Greetings, friends!
Welcome to a safe space in this roiling world. On a continuous loop through anxiety, despair, hope, and courage, I find that I need daily reminders that we as individuals still have power, that we can make a difference within the suffering. I come back, again and again, to the act of creation, as a force of generation and renewal. Whether we create only for ourselves, or for another, each act performs as a spark, igniting some new thought or idea, action or reaction.
I’ve also been thinking a lot about rest and self-care, not just because my family has recently emerged from a week with the flu, but also because we, as a country, are in for a long fight these next four years, and we must find ways to sustain our energy, health, and momentum.

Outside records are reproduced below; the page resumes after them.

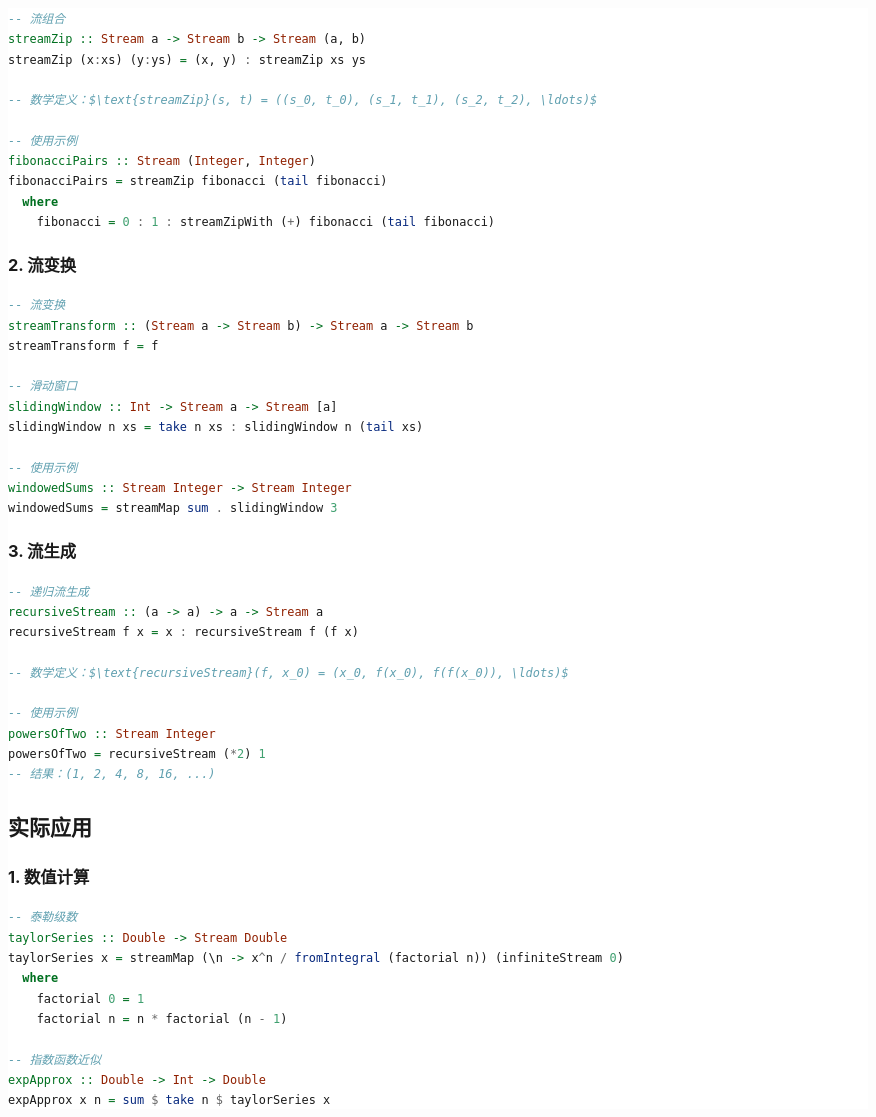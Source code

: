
 ```haskell
-- 流组合
streamZip :: Stream a -> Stream b -> Stream (a, b)
streamZip (x:xs) (y:ys) = (x, y) : streamZip xs ys

-- 数学定义：$\text{streamZip}(s, t) = ((s_0, t_0), (s_1, t_1), (s_2, t_2), \ldots)$

-- 使用示例
fibonacciPairs :: Stream (Integer, Integer)
fibonacciPairs = streamZip fibonacci (tail fibonacci)
  where
    fibonacci = 0 : 1 : streamZipWith (+) fibonacci (tail fibonacci)
```

### 2. 流变换

```haskell
-- 流变换
streamTransform :: (Stream a -> Stream b) -> Stream a -> Stream b
streamTransform f = f

-- 滑动窗口
slidingWindow :: Int -> Stream a -> Stream [a]
slidingWindow n xs = take n xs : slidingWindow n (tail xs)

-- 使用示例
windowedSums :: Stream Integer -> Stream Integer
windowedSums = streamMap sum . slidingWindow 3
```

### 3. 流生成

```haskell
-- 递归流生成
recursiveStream :: (a -> a) -> a -> Stream a
recursiveStream f x = x : recursiveStream f (f x)

-- 数学定义：$\text{recursiveStream}(f, x_0) = (x_0, f(x_0), f(f(x_0)), \ldots)$

-- 使用示例
powersOfTwo :: Stream Integer
powersOfTwo = recursiveStream (*2) 1
-- 结果：(1, 2, 4, 8, 16, ...)
```

## 实际应用

### 1. 数值计算

```haskell
-- 泰勒级数
taylorSeries :: Double -> Stream Double
taylorSeries x = streamMap (\n -> x^n / fromIntegral (factorial n)) (infiniteStream 0)
  where
    factorial 0 = 1
    factorial n = n * factorial (n - 1)

-- 指数函数近似
expApprox :: Double -> Int -> Double
expApprox x n = sum $ take n $ taylorSeries x
```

Lately, I’ve found inspiration in these words by Dan Savage:
We need to pay attention. We need to fight the fight, but we need to spend as much time as we can over the next four years with friends and lovers doing the things that bring us joy.
Anyone who tells you that making time for joy is a distraction or a betrayal has no idea what they're talking about.
During the darkest days of the AIDS crisis we buried our friends in the morning, we protested in the afternoon, and we danced all night, and it was the dance that kept us in the fight because it was the dance we were fighting for.
It didn't look like we would win then. It didn't look like we would win marriage equality in 2004, but we did. Right now it doesn't feel like we can win, but we can. But only if we fight... and dance. And me? You know what I'm bringing to the dance and the fight? Both my wolves.
[excerpted from Daniel Quinn’s transcript of Dan Savage’s podcast]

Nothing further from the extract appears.